- [DIRECTIONS FOR THIS TASK]:
Transcribe the records word for word, leaving nothing out.

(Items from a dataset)

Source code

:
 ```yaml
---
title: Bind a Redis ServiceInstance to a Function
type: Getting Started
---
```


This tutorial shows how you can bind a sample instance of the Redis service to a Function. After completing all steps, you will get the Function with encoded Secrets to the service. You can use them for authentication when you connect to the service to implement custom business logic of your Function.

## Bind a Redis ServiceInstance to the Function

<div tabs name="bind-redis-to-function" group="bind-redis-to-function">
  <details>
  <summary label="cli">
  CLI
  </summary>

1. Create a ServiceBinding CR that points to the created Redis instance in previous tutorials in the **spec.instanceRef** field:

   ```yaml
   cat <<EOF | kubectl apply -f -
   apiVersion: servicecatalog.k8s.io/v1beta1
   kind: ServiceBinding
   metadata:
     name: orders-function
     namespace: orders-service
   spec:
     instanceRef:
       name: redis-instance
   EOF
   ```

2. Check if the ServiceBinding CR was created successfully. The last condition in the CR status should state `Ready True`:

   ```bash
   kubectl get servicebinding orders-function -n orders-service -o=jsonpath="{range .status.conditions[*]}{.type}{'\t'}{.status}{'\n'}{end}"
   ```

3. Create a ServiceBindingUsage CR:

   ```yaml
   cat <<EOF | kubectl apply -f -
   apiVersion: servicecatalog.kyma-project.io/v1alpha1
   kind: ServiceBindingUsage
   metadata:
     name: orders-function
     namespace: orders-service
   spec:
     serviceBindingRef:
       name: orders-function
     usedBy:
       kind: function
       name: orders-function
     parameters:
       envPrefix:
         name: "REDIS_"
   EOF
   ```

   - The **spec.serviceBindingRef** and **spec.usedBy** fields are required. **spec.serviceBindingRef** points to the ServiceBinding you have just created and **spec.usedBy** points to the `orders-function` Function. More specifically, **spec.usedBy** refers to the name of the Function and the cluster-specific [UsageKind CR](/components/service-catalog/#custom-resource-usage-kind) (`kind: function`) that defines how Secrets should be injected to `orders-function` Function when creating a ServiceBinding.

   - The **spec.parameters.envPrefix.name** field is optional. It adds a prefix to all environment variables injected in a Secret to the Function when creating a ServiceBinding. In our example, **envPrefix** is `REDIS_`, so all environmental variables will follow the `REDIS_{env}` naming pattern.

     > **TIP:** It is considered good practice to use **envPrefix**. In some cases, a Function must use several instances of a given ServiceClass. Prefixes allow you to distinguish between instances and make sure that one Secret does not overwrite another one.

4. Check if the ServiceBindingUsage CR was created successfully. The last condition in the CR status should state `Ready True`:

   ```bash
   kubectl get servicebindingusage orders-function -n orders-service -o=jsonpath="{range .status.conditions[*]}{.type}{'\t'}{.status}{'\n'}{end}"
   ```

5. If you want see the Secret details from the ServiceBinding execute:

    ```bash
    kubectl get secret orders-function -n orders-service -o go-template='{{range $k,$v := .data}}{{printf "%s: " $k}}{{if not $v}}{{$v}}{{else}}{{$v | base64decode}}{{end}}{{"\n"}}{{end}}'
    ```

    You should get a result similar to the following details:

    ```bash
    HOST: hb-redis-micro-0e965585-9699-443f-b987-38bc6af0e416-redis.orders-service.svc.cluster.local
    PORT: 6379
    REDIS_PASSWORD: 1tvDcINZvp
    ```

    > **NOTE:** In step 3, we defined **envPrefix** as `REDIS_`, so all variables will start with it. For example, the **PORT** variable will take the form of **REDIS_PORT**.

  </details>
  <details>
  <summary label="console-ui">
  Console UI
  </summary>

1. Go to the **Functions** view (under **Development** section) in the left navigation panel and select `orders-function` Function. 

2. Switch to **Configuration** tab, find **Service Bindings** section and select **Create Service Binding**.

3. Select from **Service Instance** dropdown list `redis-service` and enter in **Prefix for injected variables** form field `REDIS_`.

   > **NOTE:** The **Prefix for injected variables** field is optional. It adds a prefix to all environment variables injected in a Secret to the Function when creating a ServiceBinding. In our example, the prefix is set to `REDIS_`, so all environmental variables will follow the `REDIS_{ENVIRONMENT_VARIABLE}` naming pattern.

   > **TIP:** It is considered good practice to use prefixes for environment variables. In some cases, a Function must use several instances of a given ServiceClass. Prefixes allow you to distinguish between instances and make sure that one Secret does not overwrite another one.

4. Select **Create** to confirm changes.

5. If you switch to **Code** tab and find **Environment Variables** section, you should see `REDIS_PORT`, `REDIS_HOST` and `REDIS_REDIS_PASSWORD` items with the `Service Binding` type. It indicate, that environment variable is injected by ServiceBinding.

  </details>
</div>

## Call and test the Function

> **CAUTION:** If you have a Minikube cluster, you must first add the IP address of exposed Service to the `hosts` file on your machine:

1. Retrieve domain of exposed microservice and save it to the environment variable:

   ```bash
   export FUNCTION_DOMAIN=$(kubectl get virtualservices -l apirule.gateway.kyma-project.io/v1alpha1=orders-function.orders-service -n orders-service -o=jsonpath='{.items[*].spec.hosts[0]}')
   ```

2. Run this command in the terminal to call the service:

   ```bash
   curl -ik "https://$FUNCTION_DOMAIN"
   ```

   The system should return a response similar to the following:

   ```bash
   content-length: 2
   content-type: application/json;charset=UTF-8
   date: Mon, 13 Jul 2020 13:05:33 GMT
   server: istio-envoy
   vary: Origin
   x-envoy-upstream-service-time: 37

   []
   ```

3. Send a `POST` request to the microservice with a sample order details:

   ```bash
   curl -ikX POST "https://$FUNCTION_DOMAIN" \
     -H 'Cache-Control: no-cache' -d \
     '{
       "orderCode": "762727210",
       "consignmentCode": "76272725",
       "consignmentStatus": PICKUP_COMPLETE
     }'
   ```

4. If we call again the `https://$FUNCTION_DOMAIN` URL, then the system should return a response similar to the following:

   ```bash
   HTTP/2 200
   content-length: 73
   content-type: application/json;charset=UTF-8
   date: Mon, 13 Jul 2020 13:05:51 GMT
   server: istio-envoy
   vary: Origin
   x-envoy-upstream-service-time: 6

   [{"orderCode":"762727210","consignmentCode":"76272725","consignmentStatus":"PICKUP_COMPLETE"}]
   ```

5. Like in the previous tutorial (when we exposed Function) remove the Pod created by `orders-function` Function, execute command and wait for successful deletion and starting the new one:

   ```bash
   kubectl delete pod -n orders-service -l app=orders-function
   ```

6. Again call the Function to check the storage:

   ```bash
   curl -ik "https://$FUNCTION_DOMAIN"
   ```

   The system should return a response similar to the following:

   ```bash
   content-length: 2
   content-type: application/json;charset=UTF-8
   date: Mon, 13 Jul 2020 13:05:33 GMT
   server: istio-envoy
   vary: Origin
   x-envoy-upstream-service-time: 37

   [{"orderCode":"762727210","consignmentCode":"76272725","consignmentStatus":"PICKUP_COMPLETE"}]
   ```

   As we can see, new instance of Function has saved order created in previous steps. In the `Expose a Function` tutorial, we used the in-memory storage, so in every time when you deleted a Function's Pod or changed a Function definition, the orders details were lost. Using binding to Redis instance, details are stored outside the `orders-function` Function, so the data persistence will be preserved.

- [RESPONSE]:
Source code

:
 ```yaml
---
title: Bind a Redis ServiceInstance to a Function
type: Getting Started
---
```


This tutorial shows how you can bind a sample instance of the Redis service to a Function. After completing all steps, you will get the Function with encoded Secrets to the service. You can use them for authentication when you connect to the service to implement custom business logic of your Function.

## Bind a Redis ServiceInstance to the Function

<div tabs name="bind-redis-to-function" group="bind-redis-to-function">
  <details>
  <summary label="cli">
  CLI
  </summary>

1. Create a ServiceBinding CR that points to the created Redis instance in previous tutorials in the **spec.instanceRef** field:

   ```yaml
   cat <<EOF | kubectl apply -f -
   apiVersion: servicecatalog.k8s.io/v1beta1
   kind: ServiceBinding
   metadata:
     name: orders-function
     namespace: orders-service
   spec:
     instanceRef:
       name: redis-instance
   EOF
   ```

2. Check if the ServiceBinding CR was created successfully. The last condition in the CR status should state `Ready True`:

   ```bash
   kubectl get servicebinding orders-function -n orders-service -o=jsonpath="{range .status.conditions[*]}{.type}{'\t'}{.status}{'\n'}{end}"
   ```

3. Create a ServiceBindingUsage CR:

   ```yaml
   cat <<EOF | kubectl apply -f -
   apiVersion: servicecatalog.kyma-project.io/v1alpha1
   kind: ServiceBindingUsage
   metadata:
     name: orders-function
     namespace: orders-service
   spec:
     serviceBindingRef:
       name: orders-function
     usedBy:
       kind: function
       name: orders-function
     parameters:
       envPrefix:
         name: "REDIS_"
   EOF
   ```

   - The **spec.serviceBindingRef** and **spec.usedBy** fields are required. **spec.serviceBindingRef** points to the ServiceBinding you have just created and **spec.usedBy** points to the `orders-function` Function. More specifically, **spec.usedBy** refers to the name of the Function and the cluster-specific [UsageKind CR](/components/service-catalog/#custom-resource-usage-kind) (`kind: function`) that defines how Secrets should be injected to `orders-function` Function when creating a ServiceBinding.

   - The **spec.parameters.envPrefix.name** field is optional. It adds a prefix to all environment variables injected in a Secret to the Function when creating a ServiceBinding. In our example, **envPrefix** is `REDIS_`, so all environmental variables will follow the `REDIS_{env}` naming pattern.

     > **TIP:** It is considered good practice to use **envPrefix**. In some cases, a Function must use several instances of a given ServiceClass. Prefixes allow you to distinguish between instances and make sure that one Secret does not overwrite another one.

4. Check if the ServiceBindingUsage CR was created successfully. The last condition in the CR status should state `Ready True`:

   ```bash
   kubectl get servicebindingusage orders-function -n orders-service -o=jsonpath="{range .status.conditions[*]}{.type}{'\t'}{.status}{'\n'}{end}"
   ```

5. If you want see the Secret details from the ServiceBinding execute:

    ```bash
    kubectl get secret orders-function -n orders-service -o go-template='{{range $k,$v := .data}}{{printf "%s: " $k}}{{if not $v}}{{$v}}{{else}}{{$v | base64decode}}{{end}}{{"\n"}}{{end}}'
    ```

    You should get a result similar to the following details:

    ```bash
    HOST: hb-redis-micro-0e965585-9699-443f-b987-38bc6af0e416-redis.orders-service.svc.cluster.local
    PORT: 6379
    REDIS_PASSWORD: 1tvDcINZvp
    ```

    > **NOTE:** In step 3, we defined **envPrefix** as `REDIS_`, so all variables will start with it. For example, the **PORT** variable will take the form of **REDIS_PORT**.

  </details>
  <details>
  <summary label="console-ui">
  Console UI
  </summary>

1. Go to the **Functions** view (under **Development** section) in the left navigation panel and select `orders-function` Function. 

2. Switch to **Configuration** tab, find **Service Bindings** section and select **Create Service Binding**.

3. Select from **Service Instance** dropdown list `redis-service` and enter in **Prefix for injected variables** form field `REDIS_`.

   > **NOTE:** The **Prefix for injected variables** field is optional. It adds a prefix to all environment variables injected in a Secret to the Function when creating a ServiceBinding. In our example, the prefix is set to `REDIS_`, so all environmental variables will follow the `REDIS_{ENVIRONMENT_VARIABLE}` naming pattern.

   > **TIP:** It is considered good practice to use prefixes for environment variables. In some cases, a Function must use several instances of a given ServiceClass. Prefixes allow you to distinguish between instances and make sure that one Secret does not overwrite another one.

4. Select **Create** to confirm changes.

5. If you switch to **Code** tab and find **Environment Variables** section, you should see `REDIS_PORT`, `REDIS_HOST` and `REDIS_REDIS_PASSWORD` items with the `Service Binding` type. It indicate, that environment variable is injected by ServiceBinding.

  </details>
</div>

## Call and test the Function

> **CAUTION:** If you have a Minikube cluster, you must first add the IP address of exposed Service to the `hosts` file on your machine:

1. Retrieve domain of exposed microservice and save it to the environment variable:

   ```bash
   export FUNCTION_DOMAIN=$(kubectl get virtualservices -l apirule.gateway.kyma-project.io/v1alpha1=orders-function.orders-service -n orders-service -o=jsonpath='{.items[*].spec.hosts[0]}')
   ```

2. Run this command in the terminal to call the service:

   ```bash
   curl -ik "https://$FUNCTION_DOMAIN"
   ```

   The system should return a response similar to the following:

   ```bash
   content-length: 2
   content-type: application/json;charset=UTF-8
   date: Mon, 13 Jul 2020 13:05:33 GMT
   server: istio-envoy
   vary: Origin
   x-envoy-upstream-service-time: 37

   []
   ```

3. Send a `POST` request to the microservice with a sample order details:

   ```bash
   curl -ikX POST "https://$FUNCTION_DOMAIN" \
     -H 'Cache-Control: no-cache' -d \
     '{
       "orderCode": "762727210",
       "consignmentCode": "76272725",
       "consignmentStatus": PICKUP_COMPLETE
     }'
   ```

4. If we call again the `https://$FUNCTION_DOMAIN` URL, then the system should return a response similar to the following:

   ```bash
   HTTP/2 200
   content-length: 73
   content-type: application/json;charset=UTF-8
   date: Mon, 13 Jul 2020 13:05:51 GMT
   server: istio-envoy
   vary: Origin
   x-envoy-upstream-service-time: 6

   [{"orderCode":"762727210","consignmentCode":"76272725","consignmentStatus":"PICKUP_COMPLETE"}]
   ```

5. Like in the previous tutorial (when we exposed Function) remove the Pod created by `orders-function` Function, execute command and wait for successful deletion and starting the new one:

   ```bash
   kubectl delete pod -n orders-service -l app=orders-function
   ```

6. Again call the Function to check the storage:

   ```bash
   curl -ik "https://$FUNCTION_DOMAIN"
   ```

   The system should return a response similar to the following:

   ```bash
   content-length: 2
   content-type: application/json;charset=UTF-8
   date: Mon, 13 Jul 2020 13:05:33 GMT
   server: istio-envoy
   vary: Origin
   x-envoy-upstream-service-time: 37

   [{"orderCode":"762727210","consignmentCode":"76272725","consignmentStatus":"PICKUP_COMPLETE"}]
   ```

   As we can see, new instance of Function has saved order created in previous steps. In the `Expose a Function` tutorial, we used the in-memory storage, so in every time when you deleted a Function's Pod or changed a Function definition, the orders details were lost. Using binding to Redis instance, details are stored outside the `orders-function` Function, so the data persistence will be preserved.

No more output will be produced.